Collected data:
┌──

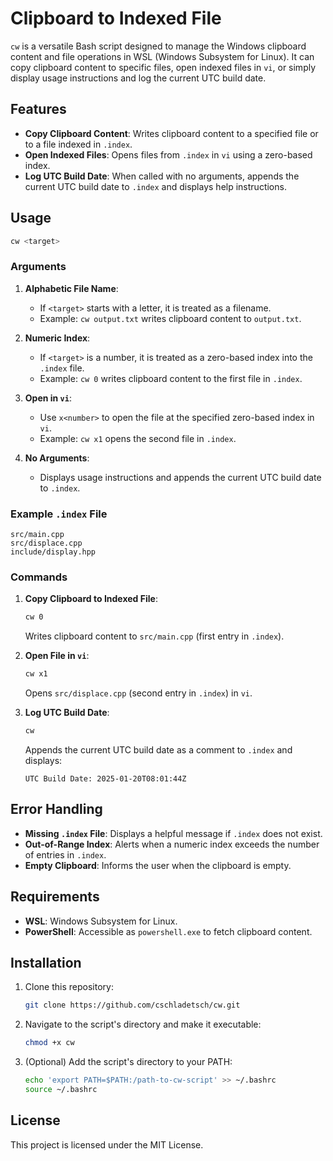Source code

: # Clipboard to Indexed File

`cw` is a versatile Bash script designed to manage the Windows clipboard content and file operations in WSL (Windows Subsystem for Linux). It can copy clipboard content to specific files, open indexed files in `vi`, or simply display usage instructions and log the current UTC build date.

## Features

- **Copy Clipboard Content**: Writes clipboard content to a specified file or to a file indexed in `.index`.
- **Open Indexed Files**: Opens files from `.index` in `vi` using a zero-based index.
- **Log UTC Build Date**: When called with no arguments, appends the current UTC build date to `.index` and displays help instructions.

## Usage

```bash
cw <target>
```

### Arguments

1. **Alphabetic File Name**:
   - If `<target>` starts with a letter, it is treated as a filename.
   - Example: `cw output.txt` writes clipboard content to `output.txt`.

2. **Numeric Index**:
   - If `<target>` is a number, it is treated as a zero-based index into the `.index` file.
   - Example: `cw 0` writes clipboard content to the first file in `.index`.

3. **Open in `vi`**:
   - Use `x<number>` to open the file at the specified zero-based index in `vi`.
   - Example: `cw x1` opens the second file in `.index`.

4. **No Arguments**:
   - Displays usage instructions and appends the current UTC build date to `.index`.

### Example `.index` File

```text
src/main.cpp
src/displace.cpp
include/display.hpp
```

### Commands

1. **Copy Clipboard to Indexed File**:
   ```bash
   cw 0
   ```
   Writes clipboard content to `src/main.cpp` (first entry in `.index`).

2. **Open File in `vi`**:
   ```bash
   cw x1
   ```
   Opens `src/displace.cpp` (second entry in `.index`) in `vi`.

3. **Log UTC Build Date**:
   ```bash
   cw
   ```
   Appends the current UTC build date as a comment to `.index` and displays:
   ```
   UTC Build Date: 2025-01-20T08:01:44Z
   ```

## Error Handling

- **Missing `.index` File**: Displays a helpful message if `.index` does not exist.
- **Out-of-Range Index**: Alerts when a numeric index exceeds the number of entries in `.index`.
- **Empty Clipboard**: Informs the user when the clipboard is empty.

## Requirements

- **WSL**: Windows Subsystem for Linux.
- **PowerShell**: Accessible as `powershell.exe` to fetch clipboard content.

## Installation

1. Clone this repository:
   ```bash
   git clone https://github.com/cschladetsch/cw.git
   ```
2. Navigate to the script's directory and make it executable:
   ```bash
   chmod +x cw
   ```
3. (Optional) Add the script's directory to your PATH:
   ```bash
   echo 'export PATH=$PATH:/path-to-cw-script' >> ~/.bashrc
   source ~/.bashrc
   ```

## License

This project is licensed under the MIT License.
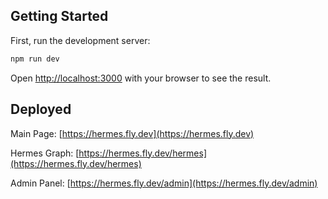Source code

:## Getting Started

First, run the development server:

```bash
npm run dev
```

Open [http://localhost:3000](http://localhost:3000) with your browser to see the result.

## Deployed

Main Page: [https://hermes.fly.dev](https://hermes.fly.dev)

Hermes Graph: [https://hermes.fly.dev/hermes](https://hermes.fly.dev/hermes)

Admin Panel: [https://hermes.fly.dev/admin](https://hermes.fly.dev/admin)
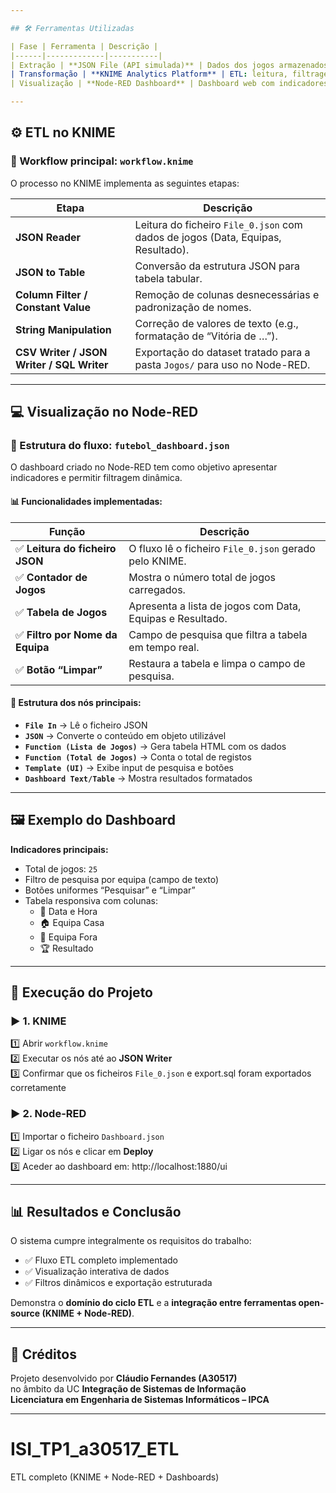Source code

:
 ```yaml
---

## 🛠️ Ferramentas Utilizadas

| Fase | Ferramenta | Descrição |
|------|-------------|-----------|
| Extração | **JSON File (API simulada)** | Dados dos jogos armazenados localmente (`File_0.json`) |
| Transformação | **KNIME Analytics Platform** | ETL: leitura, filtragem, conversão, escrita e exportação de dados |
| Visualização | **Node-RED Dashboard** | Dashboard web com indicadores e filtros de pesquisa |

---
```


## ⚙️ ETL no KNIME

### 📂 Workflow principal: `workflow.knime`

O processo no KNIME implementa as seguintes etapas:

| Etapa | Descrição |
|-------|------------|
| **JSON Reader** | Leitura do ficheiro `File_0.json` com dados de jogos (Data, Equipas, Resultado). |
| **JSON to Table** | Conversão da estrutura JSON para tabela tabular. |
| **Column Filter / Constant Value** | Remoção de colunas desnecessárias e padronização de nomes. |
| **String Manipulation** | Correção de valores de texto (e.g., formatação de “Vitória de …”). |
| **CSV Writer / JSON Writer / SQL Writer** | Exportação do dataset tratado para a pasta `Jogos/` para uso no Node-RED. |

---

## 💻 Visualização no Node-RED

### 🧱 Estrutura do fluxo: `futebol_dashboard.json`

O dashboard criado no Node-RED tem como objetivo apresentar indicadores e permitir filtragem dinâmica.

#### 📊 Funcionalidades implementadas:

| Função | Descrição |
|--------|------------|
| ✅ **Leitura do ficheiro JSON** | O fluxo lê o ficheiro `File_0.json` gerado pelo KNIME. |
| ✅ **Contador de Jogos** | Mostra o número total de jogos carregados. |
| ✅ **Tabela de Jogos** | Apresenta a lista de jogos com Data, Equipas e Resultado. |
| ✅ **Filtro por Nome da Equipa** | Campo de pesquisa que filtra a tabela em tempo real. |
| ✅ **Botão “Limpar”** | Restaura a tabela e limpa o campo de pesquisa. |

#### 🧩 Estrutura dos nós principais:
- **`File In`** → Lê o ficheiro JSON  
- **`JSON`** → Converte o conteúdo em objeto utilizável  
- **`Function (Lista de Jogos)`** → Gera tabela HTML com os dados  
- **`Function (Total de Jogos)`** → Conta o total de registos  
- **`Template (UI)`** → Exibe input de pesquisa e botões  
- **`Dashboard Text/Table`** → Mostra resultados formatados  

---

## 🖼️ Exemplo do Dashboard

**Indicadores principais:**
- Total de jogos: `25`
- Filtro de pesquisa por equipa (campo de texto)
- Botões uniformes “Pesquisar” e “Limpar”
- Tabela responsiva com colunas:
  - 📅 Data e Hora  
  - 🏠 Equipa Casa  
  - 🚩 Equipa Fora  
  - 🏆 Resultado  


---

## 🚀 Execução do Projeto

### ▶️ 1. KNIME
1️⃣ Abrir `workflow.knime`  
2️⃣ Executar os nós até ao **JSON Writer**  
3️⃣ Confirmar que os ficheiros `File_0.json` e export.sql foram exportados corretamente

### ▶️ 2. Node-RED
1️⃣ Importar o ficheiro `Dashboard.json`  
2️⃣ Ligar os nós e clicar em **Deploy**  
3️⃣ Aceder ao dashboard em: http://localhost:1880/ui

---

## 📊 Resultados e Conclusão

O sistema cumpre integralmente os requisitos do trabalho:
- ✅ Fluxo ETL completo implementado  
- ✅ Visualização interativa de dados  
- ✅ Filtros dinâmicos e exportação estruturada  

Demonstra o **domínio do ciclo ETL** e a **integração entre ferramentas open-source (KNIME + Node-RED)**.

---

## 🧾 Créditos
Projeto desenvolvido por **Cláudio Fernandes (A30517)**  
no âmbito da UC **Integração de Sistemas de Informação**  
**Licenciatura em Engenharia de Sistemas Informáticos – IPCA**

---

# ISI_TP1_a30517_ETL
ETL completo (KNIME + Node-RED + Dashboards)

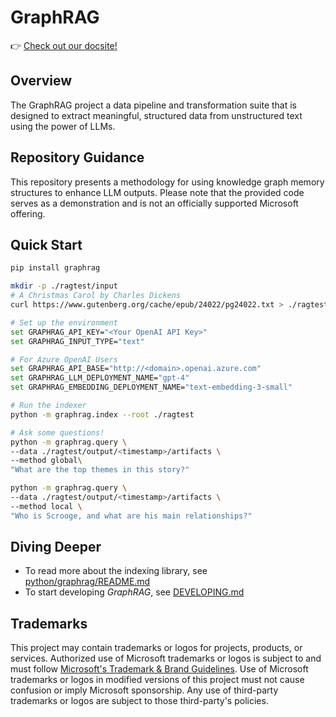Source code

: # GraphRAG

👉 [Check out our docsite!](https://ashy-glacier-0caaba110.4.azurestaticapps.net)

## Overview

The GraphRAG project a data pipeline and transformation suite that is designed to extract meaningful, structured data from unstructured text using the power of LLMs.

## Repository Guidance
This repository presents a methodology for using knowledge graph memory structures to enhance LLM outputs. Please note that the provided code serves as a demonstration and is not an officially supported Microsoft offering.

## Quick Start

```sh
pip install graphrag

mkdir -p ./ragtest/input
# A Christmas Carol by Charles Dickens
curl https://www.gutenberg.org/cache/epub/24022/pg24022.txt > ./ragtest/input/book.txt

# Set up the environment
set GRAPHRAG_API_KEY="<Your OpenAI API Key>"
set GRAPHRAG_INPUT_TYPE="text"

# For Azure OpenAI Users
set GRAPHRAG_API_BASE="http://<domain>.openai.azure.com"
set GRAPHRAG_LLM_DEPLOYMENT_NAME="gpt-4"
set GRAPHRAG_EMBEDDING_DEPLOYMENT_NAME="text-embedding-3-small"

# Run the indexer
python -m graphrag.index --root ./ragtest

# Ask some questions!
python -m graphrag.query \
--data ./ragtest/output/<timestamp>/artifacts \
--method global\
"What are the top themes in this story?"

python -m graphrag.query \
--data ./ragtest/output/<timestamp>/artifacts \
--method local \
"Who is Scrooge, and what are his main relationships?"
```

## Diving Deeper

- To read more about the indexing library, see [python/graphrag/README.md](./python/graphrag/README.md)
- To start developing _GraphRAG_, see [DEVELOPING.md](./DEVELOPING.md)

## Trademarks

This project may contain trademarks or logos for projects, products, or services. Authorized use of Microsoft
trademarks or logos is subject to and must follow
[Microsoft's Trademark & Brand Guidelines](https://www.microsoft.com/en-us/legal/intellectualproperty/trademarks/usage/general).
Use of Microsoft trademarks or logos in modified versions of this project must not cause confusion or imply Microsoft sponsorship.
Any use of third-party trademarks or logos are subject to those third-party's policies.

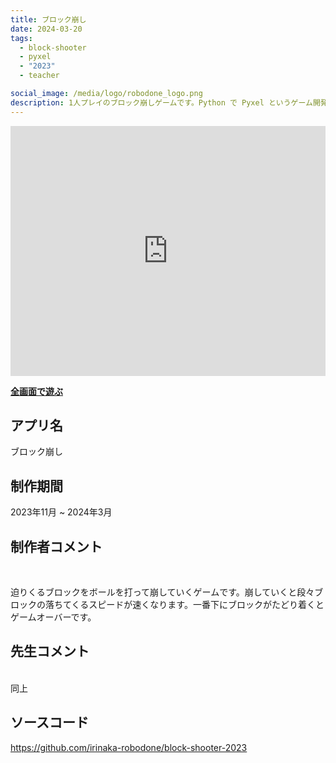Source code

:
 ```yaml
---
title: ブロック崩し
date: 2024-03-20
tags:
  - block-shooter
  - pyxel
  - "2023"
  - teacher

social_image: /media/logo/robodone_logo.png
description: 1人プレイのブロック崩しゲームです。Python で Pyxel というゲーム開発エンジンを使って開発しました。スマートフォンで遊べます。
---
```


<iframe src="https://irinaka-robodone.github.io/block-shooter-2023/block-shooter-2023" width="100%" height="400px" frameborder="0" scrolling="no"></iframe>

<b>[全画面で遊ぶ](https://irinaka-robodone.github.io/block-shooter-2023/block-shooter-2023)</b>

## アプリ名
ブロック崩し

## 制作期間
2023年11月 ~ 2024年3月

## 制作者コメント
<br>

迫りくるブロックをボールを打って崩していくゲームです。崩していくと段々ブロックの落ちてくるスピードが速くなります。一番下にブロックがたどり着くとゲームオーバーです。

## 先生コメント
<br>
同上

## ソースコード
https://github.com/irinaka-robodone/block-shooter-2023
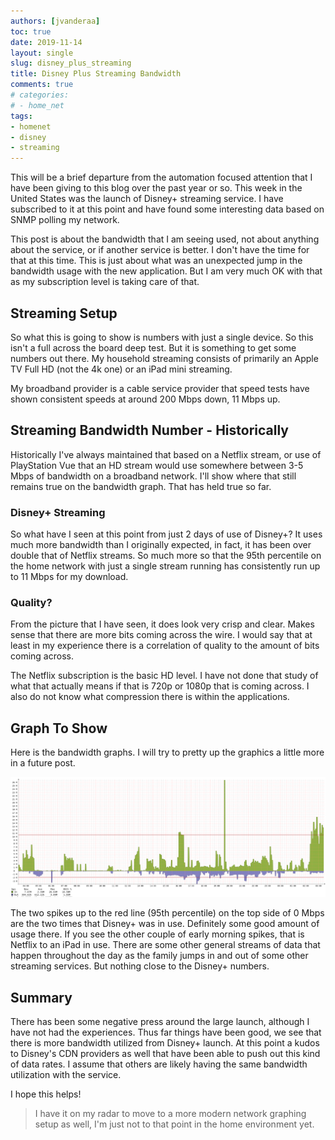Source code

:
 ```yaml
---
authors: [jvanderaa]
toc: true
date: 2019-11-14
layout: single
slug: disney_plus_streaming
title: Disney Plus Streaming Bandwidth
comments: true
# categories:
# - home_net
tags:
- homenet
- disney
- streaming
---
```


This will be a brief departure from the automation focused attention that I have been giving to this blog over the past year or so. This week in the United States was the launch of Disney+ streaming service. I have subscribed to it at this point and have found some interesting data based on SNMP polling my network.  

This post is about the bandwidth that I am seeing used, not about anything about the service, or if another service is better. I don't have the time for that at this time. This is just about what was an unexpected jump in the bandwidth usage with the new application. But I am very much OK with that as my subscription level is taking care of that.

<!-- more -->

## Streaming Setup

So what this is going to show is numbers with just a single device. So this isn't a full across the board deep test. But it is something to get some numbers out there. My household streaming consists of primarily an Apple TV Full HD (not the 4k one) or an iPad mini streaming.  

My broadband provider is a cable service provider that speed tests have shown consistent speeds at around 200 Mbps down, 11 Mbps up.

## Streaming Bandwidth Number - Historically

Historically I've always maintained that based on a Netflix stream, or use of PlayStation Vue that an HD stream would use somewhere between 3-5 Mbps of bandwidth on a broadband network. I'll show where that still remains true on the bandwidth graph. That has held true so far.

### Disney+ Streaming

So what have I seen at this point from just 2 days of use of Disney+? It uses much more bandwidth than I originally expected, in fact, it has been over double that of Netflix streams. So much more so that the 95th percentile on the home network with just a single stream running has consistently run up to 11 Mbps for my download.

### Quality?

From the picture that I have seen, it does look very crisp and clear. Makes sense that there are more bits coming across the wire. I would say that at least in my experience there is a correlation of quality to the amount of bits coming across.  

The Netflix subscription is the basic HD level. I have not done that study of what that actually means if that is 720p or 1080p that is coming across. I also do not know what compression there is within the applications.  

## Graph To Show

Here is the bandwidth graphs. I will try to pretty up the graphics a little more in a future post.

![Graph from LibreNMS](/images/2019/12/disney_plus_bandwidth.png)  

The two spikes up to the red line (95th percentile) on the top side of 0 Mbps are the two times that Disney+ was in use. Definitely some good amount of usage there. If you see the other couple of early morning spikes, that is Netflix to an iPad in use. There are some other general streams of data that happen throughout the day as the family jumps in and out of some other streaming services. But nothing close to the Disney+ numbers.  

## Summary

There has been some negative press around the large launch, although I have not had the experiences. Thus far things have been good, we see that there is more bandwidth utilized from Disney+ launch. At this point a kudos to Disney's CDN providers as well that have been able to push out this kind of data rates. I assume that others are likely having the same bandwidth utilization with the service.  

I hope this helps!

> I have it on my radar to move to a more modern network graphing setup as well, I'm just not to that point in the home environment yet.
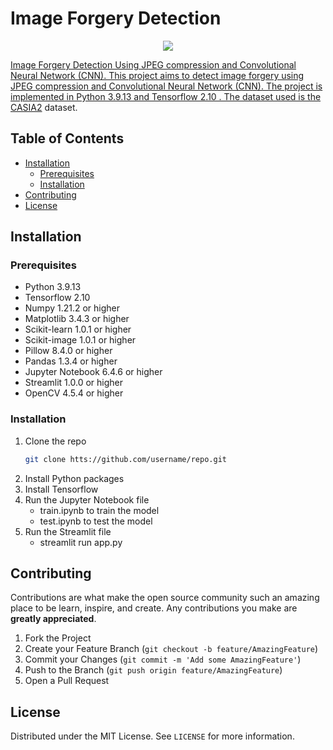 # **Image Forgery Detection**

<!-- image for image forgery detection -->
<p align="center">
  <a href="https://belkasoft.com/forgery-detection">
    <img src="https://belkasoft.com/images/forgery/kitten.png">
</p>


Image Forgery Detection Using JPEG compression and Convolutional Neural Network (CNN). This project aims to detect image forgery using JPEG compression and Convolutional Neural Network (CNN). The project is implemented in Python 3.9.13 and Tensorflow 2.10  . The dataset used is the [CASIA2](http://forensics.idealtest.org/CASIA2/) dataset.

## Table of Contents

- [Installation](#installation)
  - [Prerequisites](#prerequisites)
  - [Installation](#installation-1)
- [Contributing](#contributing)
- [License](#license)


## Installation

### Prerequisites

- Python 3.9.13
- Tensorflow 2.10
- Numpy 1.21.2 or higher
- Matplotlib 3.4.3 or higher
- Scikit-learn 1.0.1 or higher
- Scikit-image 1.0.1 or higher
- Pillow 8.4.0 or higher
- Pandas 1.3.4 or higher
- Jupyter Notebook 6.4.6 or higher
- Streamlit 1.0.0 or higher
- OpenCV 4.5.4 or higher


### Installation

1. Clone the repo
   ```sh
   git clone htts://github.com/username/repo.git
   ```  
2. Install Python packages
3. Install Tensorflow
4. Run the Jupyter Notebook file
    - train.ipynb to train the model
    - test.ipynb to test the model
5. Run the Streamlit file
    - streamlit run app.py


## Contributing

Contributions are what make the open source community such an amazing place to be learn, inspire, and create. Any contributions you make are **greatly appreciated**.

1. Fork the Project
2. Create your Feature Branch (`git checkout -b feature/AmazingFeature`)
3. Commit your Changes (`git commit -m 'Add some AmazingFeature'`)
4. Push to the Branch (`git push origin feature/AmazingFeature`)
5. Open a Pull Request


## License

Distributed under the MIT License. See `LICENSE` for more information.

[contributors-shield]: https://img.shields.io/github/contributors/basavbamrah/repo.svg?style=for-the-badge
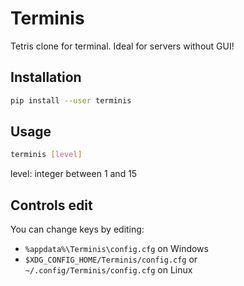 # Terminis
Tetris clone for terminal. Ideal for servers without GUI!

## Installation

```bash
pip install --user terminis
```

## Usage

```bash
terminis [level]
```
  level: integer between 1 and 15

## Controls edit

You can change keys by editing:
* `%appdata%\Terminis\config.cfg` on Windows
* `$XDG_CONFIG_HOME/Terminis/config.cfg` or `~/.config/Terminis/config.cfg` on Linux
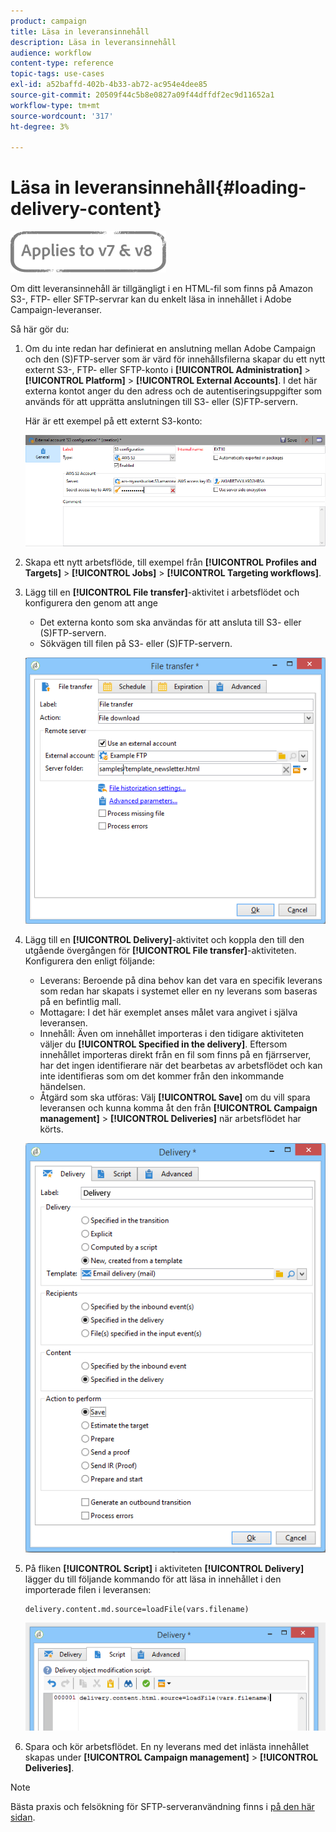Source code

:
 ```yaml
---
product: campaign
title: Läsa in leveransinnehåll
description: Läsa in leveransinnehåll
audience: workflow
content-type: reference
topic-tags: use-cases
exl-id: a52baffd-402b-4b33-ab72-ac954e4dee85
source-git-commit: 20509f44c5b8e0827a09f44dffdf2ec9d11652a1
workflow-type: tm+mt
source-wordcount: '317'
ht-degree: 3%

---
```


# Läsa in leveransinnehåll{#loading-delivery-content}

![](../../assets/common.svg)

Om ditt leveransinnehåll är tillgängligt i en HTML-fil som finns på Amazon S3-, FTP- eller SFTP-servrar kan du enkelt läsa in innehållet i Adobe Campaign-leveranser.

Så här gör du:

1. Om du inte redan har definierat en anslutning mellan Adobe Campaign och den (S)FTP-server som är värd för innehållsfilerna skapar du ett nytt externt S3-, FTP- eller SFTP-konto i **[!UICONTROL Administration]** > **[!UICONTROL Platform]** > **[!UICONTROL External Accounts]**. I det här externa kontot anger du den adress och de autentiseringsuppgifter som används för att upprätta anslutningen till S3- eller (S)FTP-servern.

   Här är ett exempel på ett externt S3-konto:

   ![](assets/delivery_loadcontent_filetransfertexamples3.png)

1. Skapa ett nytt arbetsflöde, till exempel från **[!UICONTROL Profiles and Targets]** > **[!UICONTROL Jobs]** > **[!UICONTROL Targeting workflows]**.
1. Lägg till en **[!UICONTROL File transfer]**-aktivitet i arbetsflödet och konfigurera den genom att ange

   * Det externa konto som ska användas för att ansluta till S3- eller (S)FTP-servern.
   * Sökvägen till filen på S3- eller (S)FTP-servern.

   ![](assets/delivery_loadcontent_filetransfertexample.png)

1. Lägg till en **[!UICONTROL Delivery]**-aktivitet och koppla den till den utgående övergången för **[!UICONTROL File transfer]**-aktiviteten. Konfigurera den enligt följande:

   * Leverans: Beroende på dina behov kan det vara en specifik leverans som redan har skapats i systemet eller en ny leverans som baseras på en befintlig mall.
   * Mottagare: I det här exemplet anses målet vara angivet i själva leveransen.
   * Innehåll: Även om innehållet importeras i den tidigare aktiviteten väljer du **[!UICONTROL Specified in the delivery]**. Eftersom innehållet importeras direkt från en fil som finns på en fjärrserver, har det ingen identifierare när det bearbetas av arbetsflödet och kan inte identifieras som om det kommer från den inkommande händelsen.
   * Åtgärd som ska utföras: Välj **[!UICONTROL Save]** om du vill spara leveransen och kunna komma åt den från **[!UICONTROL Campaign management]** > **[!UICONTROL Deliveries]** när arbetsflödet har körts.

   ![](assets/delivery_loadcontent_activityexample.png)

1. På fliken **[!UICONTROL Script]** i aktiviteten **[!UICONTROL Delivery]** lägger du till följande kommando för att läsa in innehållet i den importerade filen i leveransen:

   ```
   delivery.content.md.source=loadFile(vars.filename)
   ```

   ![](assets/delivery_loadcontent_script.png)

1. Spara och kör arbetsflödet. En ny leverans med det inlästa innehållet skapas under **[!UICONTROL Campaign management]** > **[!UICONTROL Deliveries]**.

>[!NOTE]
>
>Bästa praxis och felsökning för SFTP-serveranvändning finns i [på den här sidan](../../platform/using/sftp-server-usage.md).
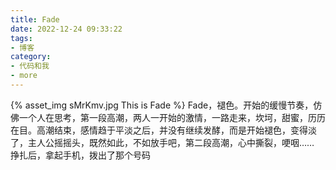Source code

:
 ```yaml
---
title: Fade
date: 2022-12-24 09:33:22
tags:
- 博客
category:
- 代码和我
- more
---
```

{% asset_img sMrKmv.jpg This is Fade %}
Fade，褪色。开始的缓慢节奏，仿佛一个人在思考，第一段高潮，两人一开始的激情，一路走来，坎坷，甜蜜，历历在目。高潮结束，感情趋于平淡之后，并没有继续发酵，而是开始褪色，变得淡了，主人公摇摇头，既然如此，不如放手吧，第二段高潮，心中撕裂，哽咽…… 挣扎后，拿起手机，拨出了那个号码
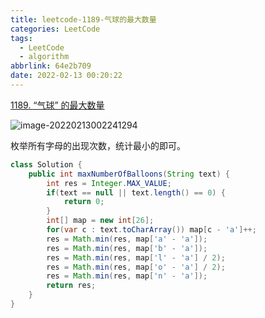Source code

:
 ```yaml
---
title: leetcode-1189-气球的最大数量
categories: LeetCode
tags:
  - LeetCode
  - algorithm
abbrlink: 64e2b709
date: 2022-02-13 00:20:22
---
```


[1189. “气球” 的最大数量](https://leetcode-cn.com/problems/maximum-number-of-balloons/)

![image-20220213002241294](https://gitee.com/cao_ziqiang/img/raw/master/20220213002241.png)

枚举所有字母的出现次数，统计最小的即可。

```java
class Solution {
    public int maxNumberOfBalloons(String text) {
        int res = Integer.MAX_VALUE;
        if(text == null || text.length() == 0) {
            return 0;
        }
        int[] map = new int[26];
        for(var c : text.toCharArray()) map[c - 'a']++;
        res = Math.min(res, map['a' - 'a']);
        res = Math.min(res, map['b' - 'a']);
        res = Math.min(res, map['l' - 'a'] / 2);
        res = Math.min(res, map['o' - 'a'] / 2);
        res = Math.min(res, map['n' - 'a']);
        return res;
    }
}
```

└──

### Directions
In the entries above, how many lines contain the word "Equipas"? Provide the number alone.

### Task output
2